Determine The Following Limits

Determine The Following Limitsa Li

Determine the following limits: (a) lim_x→3 (2x² - x + 7) / (2x - 3) (b) lim_x→π cos x / 2 - sin x (c) lim_x→π/2 x cos² x / (1 - sin x)

A rectangular garden is to be constructed using a rock wall as one side of the garden and wire fencing for the other three sides. Given 131 ft of wire fencing, determine the dimensions that would create a garden of maximum area. What is the maximum area?

Paper For Above instruction

The problem of optimizing the area of a garden using a fixed length of fencing is a classic application of calculus, specifically optimization techniques. When a landowner chooses dimensions that maximize the area of a rectangular garden with one side against a wall, the key is to formulate the problem mathematically, derive the necessary condition for a maximum, and solve accordingly. The solution involves setting up a cost function (area in this case) and applying derivatives to find the critical points.

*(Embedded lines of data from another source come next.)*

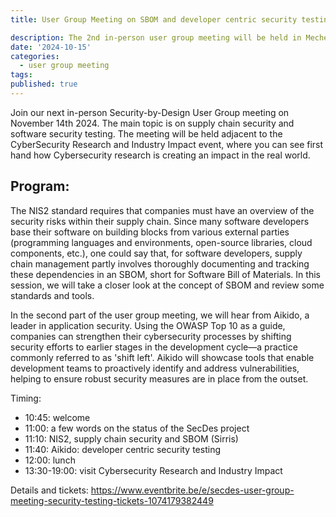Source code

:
 ```yaml
---
title: User Group Meeting on SBOM and developer centric security testing

description: The 2nd in-person user group meeting will be held in Mechelen, 
date: '2024-10-15'
categories:
  - user group meeting
tags:
published: true
---
```

Join our next in-person Security-by-Design User Group meeting on November 14th 2024. The main topic is on supply chain security and software security testing. The meeting will be held adjacent to the CyberSecurity Research and Industry Impact event, where you can see first hand how Cybersecurity research is creating an impact in the real world.

## Program:

The NIS2 standard requires that companies must have an overview of the security risks within their supply chain. Since many software developers base their software on building blocks from various external parties (programming languages and environments, open-source libraries, cloud components, etc.), one could say that, for software developers, supply chain management partly involves thoroughly documenting and tracking these dependencies in an SBOM, short for Software Bill of Materials. In this session, we will take a closer look at the concept of SBOM and review some standards and tools.

In the second part of the user group meeting, we will hear from Aikido, a leader in application security. Using the OWASP Top 10 as a guide, companies can strengthen their cybersecurity processes by shifting security efforts to earlier stages in the development cycle—a practice commonly referred to as 'shift left'. Aikido will showcase tools that enable development teams to proactively identify and address vulnerabilities, helping to ensure robust security measures are in place from the outset.

Timing:
- 10:45: welcome
- 11:00: a few words on the status of the SecDes project
- 11:10: NIS2, supply chain security and SBOM (Sirris)
- 11:40: Aikido: developer centric security testing
- 12:00: lunch
- 13:30-19:00: visit Cybersecurity Research and Industry Impact

Details and tickets: https://www.eventbrite.be/e/secdes-user-group-meeting-security-testing-tickets-1074179382449
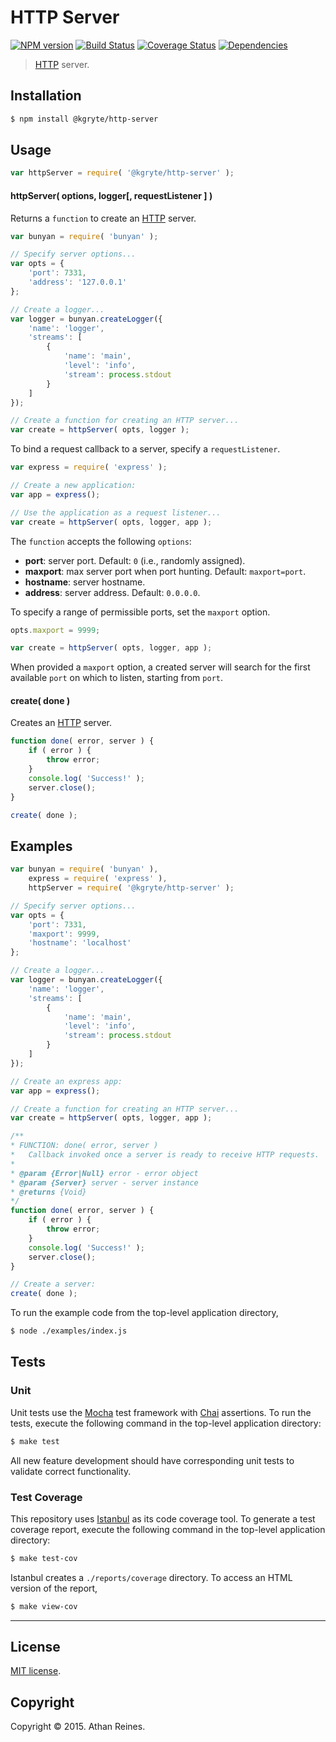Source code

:HTTP Server
===
[![NPM version][npm-image]][npm-url] [![Build Status][travis-image]][travis-url] [![Coverage Status][codecov-image]][codecov-url] [![Dependencies][dependencies-image]][dependencies-url]

> [HTTP](https://nodejs.org/api/http.html) server.


## Installation

``` bash
$ npm install @kgryte/http-server
```


## Usage

``` javascript
var httpServer = require( '@kgryte/http-server' );
```

#### httpServer( options, logger[, requestListener ] )

Returns a `function` to create an [HTTP](https://nodejs.org/api/http.html) server.

``` javascript
var bunyan = require( 'bunyan' );

// Specify server options...
var opts = {
	'port': 7331,
	'address': '127.0.0.1'
};

// Create a logger...
var logger = bunyan.createLogger({
	'name': 'logger',
	'streams': [
		{
			'name': 'main',
			'level': 'info',
			'stream': process.stdout
		}
	]
});

// Create a function for creating an HTTP server...
var create = httpServer( opts, logger );
```

To bind a request callback to a server, specify a `requestListener`.

``` javascript
var express = require( 'express' );

// Create a new application:
var app = express();

// Use the application as a request listener...
var create = httpServer( opts, logger, app );
```

The `function` accepts the following `options`:

*	__port__: server port. Default: `0` (i.e., randomly assigned).
*	__maxport__: max server port when port hunting. Default: `maxport=port`.
*	__hostname__: server hostname.
*	__address__: server address. Default: `0.0.0.0`.

To specify a range of permissible ports, set the `maxport` option.

``` javascript
opts.maxport = 9999;

var create = httpServer( opts, logger, app );
```

When provided a `maxport` option, a created server will search for the first available `port` on which to listen, starting from `port`.


#### create( done )

Creates an [HTTP](https://nodejs.org/api/http.html) server.

``` javascript
function done( error, server ) {
	if ( error ) {
		throw error;
	}
	console.log( 'Success!' );
	server.close();
}

create( done );
```



## Examples

``` javascript
var bunyan = require( 'bunyan' ),
	express = require( 'express' ),
	httpServer = require( '@kgryte/http-server' );

// Specify server options...
var opts = {
	'port': 7331,
	'maxport': 9999,
	'hostname': 'localhost'
};

// Create a logger...
var logger = bunyan.createLogger({
	'name': 'logger',
	'streams': [
		{
			'name': 'main',
			'level': 'info',
			'stream': process.stdout
		}
	]
});

// Create an express app:
var app = express();

// Create a function for creating an HTTP server...
var create = httpServer( opts, logger, app );

/**
* FUNCTION: done( error, server )
*	Callback invoked once a server is ready to receive HTTP requests.
*
* @param {Error|Null} error - error object
* @param {Server} server - server instance
* @returns {Void}
*/
function done( error, server ) {
	if ( error ) {
		throw error;
	}
	console.log( 'Success!' );
	server.close();
}

// Create a server:
create( done );
```

To run the example code from the top-level application directory,

``` bash
$ node ./examples/index.js
```


## Tests

### Unit

Unit tests use the [Mocha](http://mochajs.org/) test framework with [Chai](http://chaijs.com) assertions. To run the tests, execute the following command in the top-level application directory:

``` bash
$ make test
```

All new feature development should have corresponding unit tests to validate correct functionality.


### Test Coverage

This repository uses [Istanbul](https://github.com/gotwarlost/istanbul) as its code coverage tool. To generate a test coverage report, execute the following command in the top-level application directory:

``` bash
$ make test-cov
```

Istanbul creates a `./reports/coverage` directory. To access an HTML version of the report,

``` bash
$ make view-cov
```


---
## License

[MIT license](http://opensource.org/licenses/MIT).


## Copyright

Copyright &copy; 2015. Athan Reines.


[npm-image]: http://img.shields.io/npm/v/@kgryte/http-server.svg
[npm-url]: https://npmjs.org/package/@kgryte/http-server

[travis-image]: http://img.shields.io/travis/kgryte/node-http-server/master.svg
[travis-url]: https://travis-ci.org/kgryte/node-http-server

[codecov-image]: https://img.shields.io/codecov/c/github/kgryte/node-http-server/master.svg
[codecov-url]: https://codecov.io/github/kgryte/node-http-server?branch=master

[dependencies-image]: http://img.shields.io/david/kgryte/node-http-server.svg
[dependencies-url]: https://david-dm.org/kgryte/node-http-server

[dev-dependencies-image]: http://img.shields.io/david/dev/kgryte/node-http-server.svg
[dev-dependencies-url]: https://david-dm.org/dev/kgryte/node-http-server

[github-issues-image]: http://img.shields.io/github/issues/kgryte/node-http-server.svg
[github-issues-url]: https://github.com/kgryte/node-http-server/issues
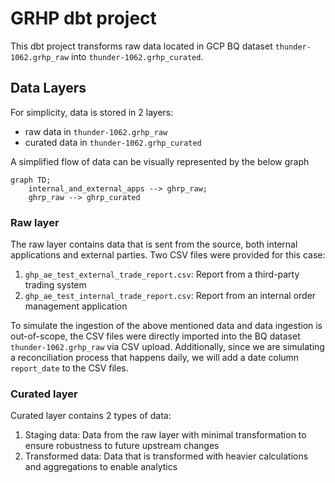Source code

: # GRHP dbt project
This dbt project transforms raw data located in GCP BQ dataset `thunder-1062.grhp_raw` into `thunder-1062.grhp_curated`.

## Data Layers
For simplicity, data is stored in 2 layers:
- raw data in `thunder-1062.grhp_raw`
- curated data in `thunder-1062.grhp_curated`

A simplified flow of data can be visually represented by the below graph
```mermaid
graph TD;
    internal_and_external_apps --> ghrp_raw;
    ghrp_raw --> ghrp_curated
```

### Raw layer
The raw layer contains data that is sent from the source, both internal applications and external parties. Two CSV files
were provided for this case:
1. `ghp_ae_test_external_trade_report.csv`: Report from a third-party trading system
2. `ghp_ae_test_internal_trade_report.csv`: Report from an internal order management application

To simulate the ingestion of the above mentioned data and data ingestion is out-of-scope, the CSV files were directly
imported into the BQ dataset `thunder-1062.grhp_raw` via CSV upload. Additionally, since we are simulating a
reconciliation process that happens daily, we will add a date column `report_date` to the CSV files.

### Curated layer
Curated layer contains 2 types of data:
1. Staging data: Data from the raw layer with minimal transformation to ensure robustness to future upstream changes
2. Transformed data: Data that is transformed with heavier calculations and aggregations to enable analytics
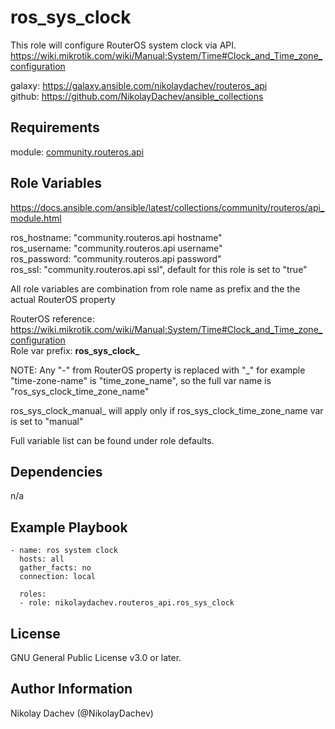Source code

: ros_sys_clock
=========

This role will configure RouterOS system clock via API.  
https://wiki.mikrotik.com/wiki/Manual:System/Time#Clock_and_Time_zone_configuration  

galaxy: https://galaxy.ansible.com/nikolaydachev/routeros_api  
github: https://github.com/NikolayDachev/ansible_collections  

Requirements
------------

module: [community.routeros.api](https://galaxy.ansible.com/community/routeros)  

Role Variables
--------------

https://docs.ansible.com/ansible/latest/collections/community/routeros/api_module.html  

ros_hostname: "community.routeros.api hostname"  
ros_username: "community.routeros.api username"  
ros_password: "community.routeros.api password"  
ros_ssl: "community.routeros.api ssl", default for this role is set to "true"  

All role variables are combination from role name as prefix and the the actual RouterOS property  

RouterOS reference: https://wiki.mikrotik.com/wiki/Manual:System/Time#Clock_and_Time_zone_configuration  
Role var prefix: **ros_sys_clock_**  

NOTE: Any "-" from RouterOS property is replaced with "_" for example "time-zone-name" is "time_zone_name", so the full var name is "ros_sys_clock_time_zone_name"  

ros_sys_clock_manual_ will apply only if ros_sys_clock_time_zone_name var is set to "manual"

Full variable list can be found under role defaults.  

Dependencies
------------

n/a

Example Playbook
----------------
```
- name: ros system clock
  hosts: all
  gather_facts: no
  connection: local

  roles:
  - role: nikolaydachev.routeros_api.ros_sys_clock
```
License
-------

GNU General Public License v3.0 or later.

Author Information
------------------

Nikolay Dachev (@NikolayDachev)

Let the length of the side parallel to the rock wall be denoted as x, and the width (perpendicular to the wall) as y. Since the rock wall forms one side of the garden, fencing is needed only for the remaining three sides—two widths and one length—totaling 131 feet. According to the fencing constraint, we get:

2y + x = 131

Express y in terms of x:

y = (131 - x)/2

The area A of the garden is given by:

A = x y = x (131 - x)/2 = (131x - x²)/2

To find the maximum area, differentiate A with respect to x and set the derivative equal to zero:

A'(x) = (131 - 2x)/2

Set derivative to zero:

(131 - 2x)/2 = 0 → 131 - 2x = 0 → 2x = 131 → x = 65.5 ft

Calculate y using x = 65.5 ft:

y = (131 - 65.5)/2 = 65.5/2 = 32.75 ft

Therefore, the dimensions of the garden for maximum area are approximately 65.5 ft (length along the wall) and 32.75 ft (width). The maximum area is:

A = x y = 65.5 32.75 ≈ 2144.125 square feet.

Hence, the garden should be approximately 65.5 feet long along the wall and 32.75 feet wide to maximize the area, which will be about 2144.125 square feet.

References

• Anton, H., Bivens, R., & Davis, S. (2016). Calculus: Early Transcendentals (10th ed.). Wiley.
• Thomas, G. B., & Finney, R. L. (2002). Calculus and Analytic Geometry (9th ed.). Pearson.
• Stewart, J. (2015). Calculus: Early Transcendentals (8th ed.). Cengage Learning.
• Kaiser, P., & Wozniak, C. (2013). Applied Calculus. Academic Press.
• OpenStax. (2016). Calculus Volume 1. OpenStax CNX. https://openstax.org/details/books/calculus-volume-1
• Simmons, G. F., & Weems, H. (2000). Calculus with Applications. Pearson.
• Yates, R., & Stewart, J. (2012). Calculus and Its Applications. Cengage Learning.
• Lazio, D. (2014). Limit and optimization problems in calculus: Practical applications. Journal of Applied Mathematics.
• Riley, K. F., Hobson, M. P., & Bence, S. J. (2006). Mathematical Methods for Physics and Engineering. Cambridge University Press.
• Edwards, C. H., & Penney, D. (2014). Calculus: With Applications. Pearson.